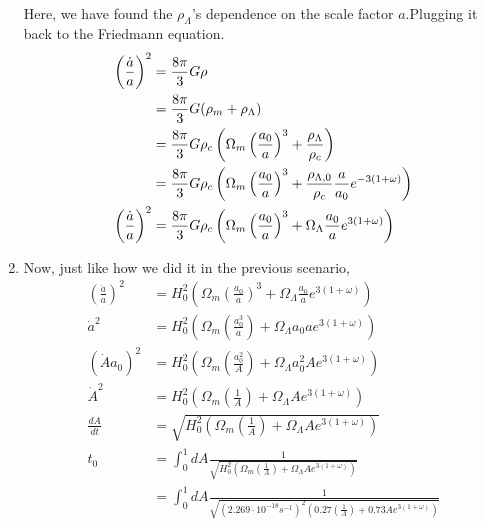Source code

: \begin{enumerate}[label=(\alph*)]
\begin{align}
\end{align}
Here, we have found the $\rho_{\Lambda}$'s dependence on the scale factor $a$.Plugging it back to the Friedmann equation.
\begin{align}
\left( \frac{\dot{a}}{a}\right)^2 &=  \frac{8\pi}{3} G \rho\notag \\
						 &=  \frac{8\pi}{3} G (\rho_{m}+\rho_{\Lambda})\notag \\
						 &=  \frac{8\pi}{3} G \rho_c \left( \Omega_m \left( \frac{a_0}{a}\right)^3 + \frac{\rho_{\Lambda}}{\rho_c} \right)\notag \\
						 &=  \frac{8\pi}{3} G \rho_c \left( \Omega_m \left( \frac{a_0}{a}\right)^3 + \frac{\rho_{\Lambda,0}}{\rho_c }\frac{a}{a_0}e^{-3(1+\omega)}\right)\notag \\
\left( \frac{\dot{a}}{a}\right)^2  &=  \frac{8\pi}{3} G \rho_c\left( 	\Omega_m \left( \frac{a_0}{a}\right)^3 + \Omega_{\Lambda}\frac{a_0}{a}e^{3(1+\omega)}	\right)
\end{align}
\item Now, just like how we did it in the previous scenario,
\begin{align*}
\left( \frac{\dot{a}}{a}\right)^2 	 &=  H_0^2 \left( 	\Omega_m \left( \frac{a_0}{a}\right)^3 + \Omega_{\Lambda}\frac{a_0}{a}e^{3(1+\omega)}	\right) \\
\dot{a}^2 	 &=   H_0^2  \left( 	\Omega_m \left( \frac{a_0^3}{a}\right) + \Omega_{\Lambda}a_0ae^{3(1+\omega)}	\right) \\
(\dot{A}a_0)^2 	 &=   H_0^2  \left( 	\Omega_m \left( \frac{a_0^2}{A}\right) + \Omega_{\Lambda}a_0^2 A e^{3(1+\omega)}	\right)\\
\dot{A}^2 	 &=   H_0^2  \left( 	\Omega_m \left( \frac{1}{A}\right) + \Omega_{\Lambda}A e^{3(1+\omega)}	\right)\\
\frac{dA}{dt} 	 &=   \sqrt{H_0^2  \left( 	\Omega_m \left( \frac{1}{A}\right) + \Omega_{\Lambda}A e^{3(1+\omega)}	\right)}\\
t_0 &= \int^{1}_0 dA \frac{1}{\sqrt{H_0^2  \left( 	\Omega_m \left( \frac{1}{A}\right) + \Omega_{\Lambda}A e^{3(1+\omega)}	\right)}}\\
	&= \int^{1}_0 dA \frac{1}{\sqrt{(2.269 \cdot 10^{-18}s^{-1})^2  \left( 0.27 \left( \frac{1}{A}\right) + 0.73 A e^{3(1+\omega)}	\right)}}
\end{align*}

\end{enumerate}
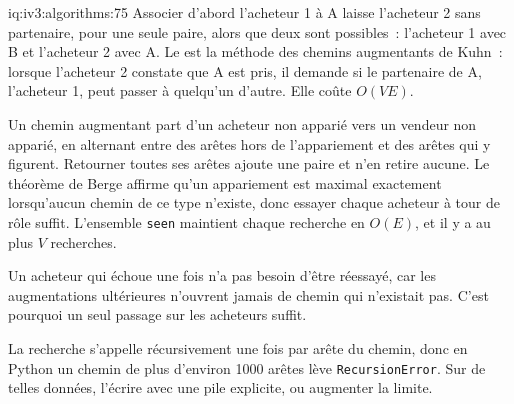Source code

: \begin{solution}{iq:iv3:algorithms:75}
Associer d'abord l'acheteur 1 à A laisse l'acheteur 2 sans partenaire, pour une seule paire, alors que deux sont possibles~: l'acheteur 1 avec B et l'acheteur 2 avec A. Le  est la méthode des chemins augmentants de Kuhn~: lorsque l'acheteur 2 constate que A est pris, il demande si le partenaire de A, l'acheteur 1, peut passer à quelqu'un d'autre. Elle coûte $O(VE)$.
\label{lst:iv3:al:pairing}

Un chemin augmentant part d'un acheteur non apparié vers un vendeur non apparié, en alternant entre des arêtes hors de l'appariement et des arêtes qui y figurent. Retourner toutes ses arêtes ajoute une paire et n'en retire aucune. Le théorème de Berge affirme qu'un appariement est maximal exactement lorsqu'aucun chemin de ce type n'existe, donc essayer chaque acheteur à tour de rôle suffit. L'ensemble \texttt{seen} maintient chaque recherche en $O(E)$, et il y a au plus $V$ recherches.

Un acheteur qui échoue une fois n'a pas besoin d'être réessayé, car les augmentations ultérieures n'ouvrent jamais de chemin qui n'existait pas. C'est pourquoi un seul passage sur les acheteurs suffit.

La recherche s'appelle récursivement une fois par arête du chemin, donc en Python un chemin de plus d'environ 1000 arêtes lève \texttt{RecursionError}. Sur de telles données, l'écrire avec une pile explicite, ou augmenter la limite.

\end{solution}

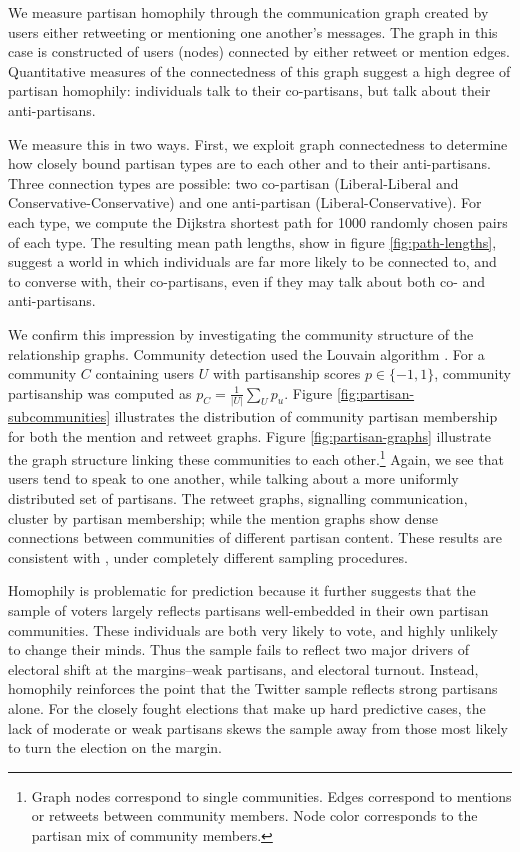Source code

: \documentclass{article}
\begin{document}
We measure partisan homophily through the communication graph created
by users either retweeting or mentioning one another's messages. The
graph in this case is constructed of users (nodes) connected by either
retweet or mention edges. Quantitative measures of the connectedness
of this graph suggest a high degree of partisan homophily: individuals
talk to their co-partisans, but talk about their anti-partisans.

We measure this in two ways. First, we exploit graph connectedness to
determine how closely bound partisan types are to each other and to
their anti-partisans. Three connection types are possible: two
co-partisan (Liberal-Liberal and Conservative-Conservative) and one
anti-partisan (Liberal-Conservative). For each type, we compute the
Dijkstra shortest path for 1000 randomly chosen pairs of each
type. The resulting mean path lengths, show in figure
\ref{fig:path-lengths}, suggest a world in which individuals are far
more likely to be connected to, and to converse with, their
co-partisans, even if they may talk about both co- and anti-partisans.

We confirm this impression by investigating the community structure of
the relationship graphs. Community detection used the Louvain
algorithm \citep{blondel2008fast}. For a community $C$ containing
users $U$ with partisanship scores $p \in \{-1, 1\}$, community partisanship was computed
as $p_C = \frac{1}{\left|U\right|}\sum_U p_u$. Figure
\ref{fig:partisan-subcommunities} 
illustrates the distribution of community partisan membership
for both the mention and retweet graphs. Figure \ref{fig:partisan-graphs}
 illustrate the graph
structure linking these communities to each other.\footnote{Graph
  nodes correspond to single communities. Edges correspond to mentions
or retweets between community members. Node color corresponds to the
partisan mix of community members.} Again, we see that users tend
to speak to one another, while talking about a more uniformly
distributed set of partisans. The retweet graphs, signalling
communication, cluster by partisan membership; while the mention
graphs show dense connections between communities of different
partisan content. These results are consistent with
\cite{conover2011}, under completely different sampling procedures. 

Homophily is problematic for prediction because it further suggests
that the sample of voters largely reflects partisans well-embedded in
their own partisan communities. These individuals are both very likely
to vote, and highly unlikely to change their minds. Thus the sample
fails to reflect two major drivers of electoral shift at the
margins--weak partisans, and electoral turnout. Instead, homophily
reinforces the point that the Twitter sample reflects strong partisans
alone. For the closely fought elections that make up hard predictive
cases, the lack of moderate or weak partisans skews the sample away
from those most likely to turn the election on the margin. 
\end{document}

REQUIRED ACTION:
Everything in the listing must be copied exactly except the pictures.

ANSWER TO THIS PROBLEM:
Source code

: \begin{enumerate}[label=(\alph*)]
\begin{align}
\end{align}
Here, we have found the $\rho_{\Lambda}$'s dependence on the scale factor $a$.Plugging it back to the Friedmann equation.
\begin{align}
\left( \frac{\dot{a}}{a}\right)^2 &=  \frac{8\pi}{3} G \rho\notag \\
						 &=  \frac{8\pi}{3} G (\rho_{m}+\rho_{\Lambda})\notag \\
						 &=  \frac{8\pi}{3} G \rho_c \left( \Omega_m \left( \frac{a_0}{a}\right)^3 + \frac{\rho_{\Lambda}}{\rho_c} \right)\notag \\
						 &=  \frac{8\pi}{3} G \rho_c \left( \Omega_m \left( \frac{a_0}{a}\right)^3 + \frac{\rho_{\Lambda,0}}{\rho_c }\frac{a}{a_0}e^{-3(1+\omega)}\right)\notag \\
\left( \frac{\dot{a}}{a}\right)^2  &=  \frac{8\pi}{3} G \rho_c\left( 	\Omega_m \left( \frac{a_0}{a}\right)^3 + \Omega_{\Lambda}\frac{a_0}{a}e^{3(1+\omega)}	\right)
\end{align}
\item Now, just like how we did it in the previous scenario,
\begin{align*}
\left( \frac{\dot{a}}{a}\right)^2 	 &=  H_0^2 \left( 	\Omega_m \left( \frac{a_0}{a}\right)^3 + \Omega_{\Lambda}\frac{a_0}{a}e^{3(1+\omega)}	\right) \\
\dot{a}^2 	 &=   H_0^2  \left( 	\Omega_m \left( \frac{a_0^3}{a}\right) + \Omega_{\Lambda}a_0ae^{3(1+\omega)}	\right) \\
(\dot{A}a_0)^2 	 &=   H_0^2  \left( 	\Omega_m \left( \frac{a_0^2}{A}\right) + \Omega_{\Lambda}a_0^2 A e^{3(1+\omega)}	\right)\\
\dot{A}^2 	 &=   H_0^2  \left( 	\Omega_m \left( \frac{1}{A}\right) + \Omega_{\Lambda}A e^{3(1+\omega)}	\right)\\
\frac{dA}{dt} 	 &=   \sqrt{H_0^2  \left( 	\Omega_m \left( \frac{1}{A}\right) + \Omega_{\Lambda}A e^{3(1+\omega)}	\right)}\\
t_0 &= \int^{1}_0 dA \frac{1}{\sqrt{H_0^2  \left( 	\Omega_m \left( \frac{1}{A}\right) + \Omega_{\Lambda}A e^{3(1+\omega)}	\right)}}\\
	&= \int^{1}_0 dA \frac{1}{\sqrt{(2.269 \cdot 10^{-18}s^{-1})^2  \left( 0.27 \left( \frac{1}{A}\right) + 0.73 A e^{3(1+\omega)}	\right)}}
\end{align*}

\end{enumerate}
Source code

: \begin{solution}{iq:iv3:algorithms:75}
Associer d'abord l'acheteur 1 à A laisse l'acheteur 2 sans partenaire, pour une seule paire, alors que deux sont possibles~: l'acheteur 1 avec B et l'acheteur 2 avec A. Le  est la méthode des chemins augmentants de Kuhn~: lorsque l'acheteur 2 constate que A est pris, il demande si le partenaire de A, l'acheteur 1, peut passer à quelqu'un d'autre. Elle coûte $O(VE)$.
\label{lst:iv3:al:pairing}

Un chemin augmentant part d'un acheteur non apparié vers un vendeur non apparié, en alternant entre des arêtes hors de l'appariement et des arêtes qui y figurent. Retourner toutes ses arêtes ajoute une paire et n'en retire aucune. Le théorème de Berge affirme qu'un appariement est maximal exactement lorsqu'aucun chemin de ce type n'existe, donc essayer chaque acheteur à tour de rôle suffit. L'ensemble \texttt{seen} maintient chaque recherche en $O(E)$, et il y a au plus $V$ recherches.

Un acheteur qui échoue une fois n'a pas besoin d'être réessayé, car les augmentations ultérieures n'ouvrent jamais de chemin qui n'existait pas. C'est pourquoi un seul passage sur les acheteurs suffit.

La recherche s'appelle récursivement une fois par arête du chemin, donc en Python un chemin de plus d'environ 1000 arêtes lève \texttt{RecursionError}. Sur de telles données, l'écrire avec une pile explicite, ou augmenter la limite.

\end{solution}

Source code

: \documentclass{article}
\begin{document}
We measure partisan homophily through the communication graph created
by users either retweeting or mentioning one another's messages. The
graph in this case is constructed of users (nodes) connected by either
retweet or mention edges. Quantitative measures of the connectedness
of this graph suggest a high degree of partisan homophily: individuals
talk to their co-partisans, but talk about their anti-partisans.

We measure this in two ways. First, we exploit graph connectedness to
determine how closely bound partisan types are to each other and to
their anti-partisans. Three connection types are possible: two
co-partisan (Liberal-Liberal and Conservative-Conservative) and one
anti-partisan (Liberal-Conservative). For each type, we compute the
Dijkstra shortest path for 1000 randomly chosen pairs of each
type. The resulting mean path lengths, show in figure
\ref{fig:path-lengths}, suggest a world in which individuals are far
more likely to be connected to, and to converse with, their
co-partisans, even if they may talk about both co- and anti-partisans.

We confirm this impression by investigating the community structure of
the relationship graphs. Community detection used the Louvain
algorithm \citep{blondel2008fast}. For a community $C$ containing
users $U$ with partisanship scores $p \in \{-1, 1\}$, community partisanship was computed
as $p_C = \frac{1}{\left|U\right|}\sum_U p_u$. Figure
\ref{fig:partisan-subcommunities} 
illustrates the distribution of community partisan membership
for both the mention and retweet graphs. Figure \ref{fig:partisan-graphs}
 illustrate the graph
structure linking these communities to each other.\footnote{Graph
  nodes correspond to single communities. Edges correspond to mentions
or retweets between community members. Node color corresponds to the
partisan mix of community members.} Again, we see that users tend
to speak to one another, while talking about a more uniformly
distributed set of partisans. The retweet graphs, signalling
communication, cluster by partisan membership; while the mention
graphs show dense connections between communities of different
partisan content. These results are consistent with
\cite{conover2011}, under completely different sampling procedures. 

Homophily is problematic for prediction because it further suggests
that the sample of voters largely reflects partisans well-embedded in
their own partisan communities. These individuals are both very likely
to vote, and highly unlikely to change their minds. Thus the sample
fails to reflect two major drivers of electoral shift at the
margins--weak partisans, and electoral turnout. Instead, homophily
reinforces the point that the Twitter sample reflects strong partisans
alone. For the closely fought elections that make up hard predictive
cases, the lack of moderate or weak partisans skews the sample away
from those most likely to turn the election on the margin. 
\end{document}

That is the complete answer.